In defence of our right to say what we believe

Everyone has some controversial beliefs.

But how comfortable are we telling people about them? For many of us, the answer is: not very.

We commissioned new research asking New Zealanders whether they thought society should have more tolerance for people expressing differing beliefs even if they are unpopular or about sensitive issues like sex and gender identity, the Treaty of Waitangi, hate speech, or religion. The majority — 59% — agreed that we need to be more tolerant than we are; just 11% disagreed.
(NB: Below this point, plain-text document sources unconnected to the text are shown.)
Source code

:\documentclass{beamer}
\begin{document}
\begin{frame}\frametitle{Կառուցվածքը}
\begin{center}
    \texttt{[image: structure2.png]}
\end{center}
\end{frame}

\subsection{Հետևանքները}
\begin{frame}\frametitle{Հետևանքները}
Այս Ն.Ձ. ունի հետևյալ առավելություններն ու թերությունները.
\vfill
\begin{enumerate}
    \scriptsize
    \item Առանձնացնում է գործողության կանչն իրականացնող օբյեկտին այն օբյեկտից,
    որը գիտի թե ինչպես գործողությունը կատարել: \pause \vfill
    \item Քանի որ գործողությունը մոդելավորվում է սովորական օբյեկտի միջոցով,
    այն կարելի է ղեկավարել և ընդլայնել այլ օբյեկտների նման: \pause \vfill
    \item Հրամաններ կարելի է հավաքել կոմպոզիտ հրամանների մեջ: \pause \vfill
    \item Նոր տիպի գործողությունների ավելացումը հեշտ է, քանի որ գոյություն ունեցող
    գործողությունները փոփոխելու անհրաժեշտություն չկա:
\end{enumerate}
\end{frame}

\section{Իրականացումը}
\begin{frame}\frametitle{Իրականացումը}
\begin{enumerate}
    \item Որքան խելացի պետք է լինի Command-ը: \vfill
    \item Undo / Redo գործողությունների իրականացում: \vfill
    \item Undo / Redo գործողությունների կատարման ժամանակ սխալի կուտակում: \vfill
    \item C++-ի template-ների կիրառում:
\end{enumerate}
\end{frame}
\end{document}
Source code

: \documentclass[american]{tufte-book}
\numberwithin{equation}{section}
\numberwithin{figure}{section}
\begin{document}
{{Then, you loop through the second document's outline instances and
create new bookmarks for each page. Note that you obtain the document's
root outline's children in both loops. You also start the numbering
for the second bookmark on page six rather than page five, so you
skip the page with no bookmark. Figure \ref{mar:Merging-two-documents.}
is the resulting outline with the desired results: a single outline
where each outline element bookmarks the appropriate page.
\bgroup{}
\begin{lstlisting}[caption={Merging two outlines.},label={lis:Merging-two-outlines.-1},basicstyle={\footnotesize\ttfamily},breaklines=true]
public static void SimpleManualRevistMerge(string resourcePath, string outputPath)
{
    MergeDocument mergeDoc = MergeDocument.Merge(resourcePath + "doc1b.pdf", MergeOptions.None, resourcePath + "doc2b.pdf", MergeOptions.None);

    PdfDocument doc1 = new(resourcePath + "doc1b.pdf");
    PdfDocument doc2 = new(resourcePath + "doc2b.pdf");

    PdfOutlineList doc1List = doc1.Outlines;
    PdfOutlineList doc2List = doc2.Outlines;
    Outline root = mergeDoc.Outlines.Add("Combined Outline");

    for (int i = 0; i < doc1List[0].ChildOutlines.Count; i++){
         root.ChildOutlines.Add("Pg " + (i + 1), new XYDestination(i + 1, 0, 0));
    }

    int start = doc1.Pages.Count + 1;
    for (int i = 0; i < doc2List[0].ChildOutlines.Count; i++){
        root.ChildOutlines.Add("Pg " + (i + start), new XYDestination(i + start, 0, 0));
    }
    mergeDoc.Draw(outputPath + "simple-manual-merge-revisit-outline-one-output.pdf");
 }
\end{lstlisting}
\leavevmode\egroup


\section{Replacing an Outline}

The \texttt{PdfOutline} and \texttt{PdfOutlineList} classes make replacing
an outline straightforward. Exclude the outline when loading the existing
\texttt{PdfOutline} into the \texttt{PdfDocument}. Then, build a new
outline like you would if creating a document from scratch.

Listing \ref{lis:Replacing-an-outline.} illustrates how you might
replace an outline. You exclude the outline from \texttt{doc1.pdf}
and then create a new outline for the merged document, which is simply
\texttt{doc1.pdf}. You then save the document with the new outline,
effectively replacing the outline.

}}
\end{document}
There’s a growing sense that society’s becoming more censorious, more willing to sanction people whose beliefs aren’t consistent with the prevailing attitude or popular belief. There’s an obvious concern about suffering social stigma, or worse, if you hold the “wrong” beliefs. Overseas, banks have been accused of closing customers’ accounts because of their political views, like campaigning for Brexit or participating in protests, or their views on issues like gender and sexuality.

Living out our deepest convictions is a fundamental human right, recognised in law. The New Zealand Bill of Rights Act says that everyone has the right to “freedom of thought, conscience, religion, and belief”, and the right to “manifest that person’s religion or belief” through, for example, practice and teaching.

Sometimes these beliefs lurk just below the surface of everyday activity and only come into view when there’s some kind of crisis. Beliefs like these don’t usually feature in public debate but they’re there nonetheless, shaping our leaders’ decisions and our nation’s future.

Other times the beliefs that move us are out in plain sight, like the questions about equality and belonging that feature when we discuss te Tiriti o Waitangi and other hot contemporary topics.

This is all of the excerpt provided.